Le public. Pour une fois D.R.
On eût ainsi préféré toute la sonate et une oeuvre de Schumann plus courte même si la Fantaisie opus 17 révélait un musicien capable de bâtir cette immense arche à l’ouverture si difficile -Trevelyan la prend assez lentement, l’installe, plonge dans l’oeuvre en sachant qu’il faudra y mettre du souffle. Le mouvement lent manque un peu de caractère mais le pari est réussi; et Trevelyan, à l’instar de Dalberto, grand schumannien s’il en est, annonce préparer une intégrale du compositeur: belle ambitionde la part d’un jeune pianiste, auquel on fera le tout petit reproche de ne pas avoir pris la mesure du salon où il jouait, qui n’était pas la Philharmonie, et où donc la puissance du jeu ne se justifiait pas à ce point.
Mais c’est évidemment une autre difficulté, pour tant de jeunes musiciens qui commencent dans des espaces intimes, d’ y adapter leur jeu, sans forcément disposer du temps nécessaire.

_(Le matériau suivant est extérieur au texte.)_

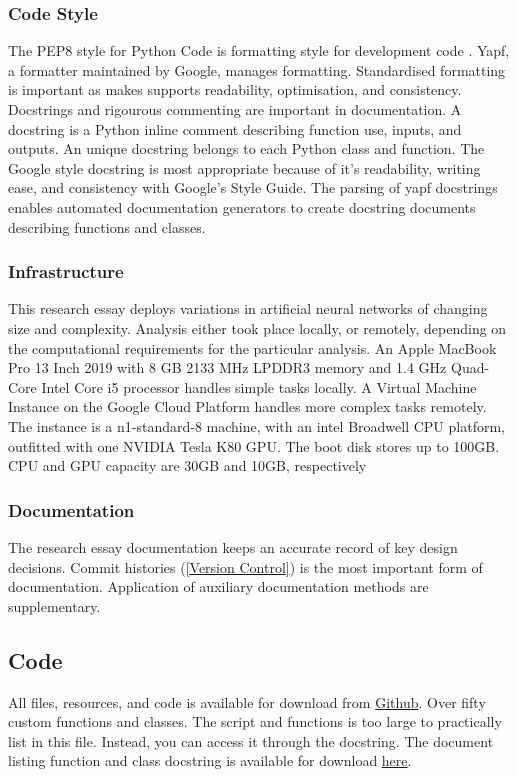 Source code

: \documentclass[12pt]{article}
\begin{document}
\subsubsection{Code Style} \label{CS}
The PEP8 style for Python Code is formatting style for development code \cite{PEP8}.
Yapf, a formatter maintained by Google, manages formatting.
Standardised formatting is important as makes supports readability, optimisation, and consistency.
Docstrings and rigourous commenting are important in documentation.
A docstring is a Python inline comment describing function use, inputs, and outputs.
An unique docstring belongs to each Python class and function.
The Google style docstring is most appropriate because of it's readability, writing ease, and consistency with Google's Style Guide.
The parsing of yapf docstrings enables automated documentation generators to create docstring documents describing functions and classes.

\subsubsection{Infrastructure}
This research essay deploys variations in artificial neural networks of changing size and complexity.
Analysis either took place locally, or remotely, depending on the computational requirements for the particular analysis.
An Apple MacBook Pro 13 Inch 2019 with 8 GB 2133 MHz LPDDR3 memory and 1.4 GHz Quad-Core Intel Core i5 processor handles simple tasks locally.
A Virtual Machine Instance on the Google Cloud Platform handles more complex tasks remotely.
The instance is a n1-standard-8 machine, with an intel Broadwell CPU platform, outfitted with one NVIDIA Tesla K80 GPU.
The boot disk stores up to 100GB. CPU and GPU capacity are 30GB and 10GB, respectively

\subsubsection{Documentation}
The research essay documentation keeps an accurate record of key design decisions.
Commit histories (\ref{Version Control}) is the most important form of documentation.
Application of auxiliary documentation methods are supplementary.
\subsection{Code} \label{code}
All files, resources, and code is available for download from \href{https://github.com/CMCD1996/finance-honours}{Github}.
Over fifty custom functions and classes.
The script and functions is too large to practically list in this file. Instead, you can access it through the docstring.
The document listing function and class docstring is available for download \href{https://connormcdowall.com/downloads/cmcd398-finance-honours-code-listing.pdf}{here}.
\end{document}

Récital Julian Trevelyan: Fauré (Romance sans paroles n° 3; Nocturne n° 1; Valse-Caprice n° 1) Bizet (5 Jeux d’enfants pour piano à 4 mains, avec Michel Dalberto) Rachmaninov (Prélude opus 32 n° 5) Ullmann (Variations et fugue de la 7e sonate) Schumann (Fantaisie opus 17) Julian Trevelyan, piano. Conservatoire Rachmaninov, Paris, le 14 novembre.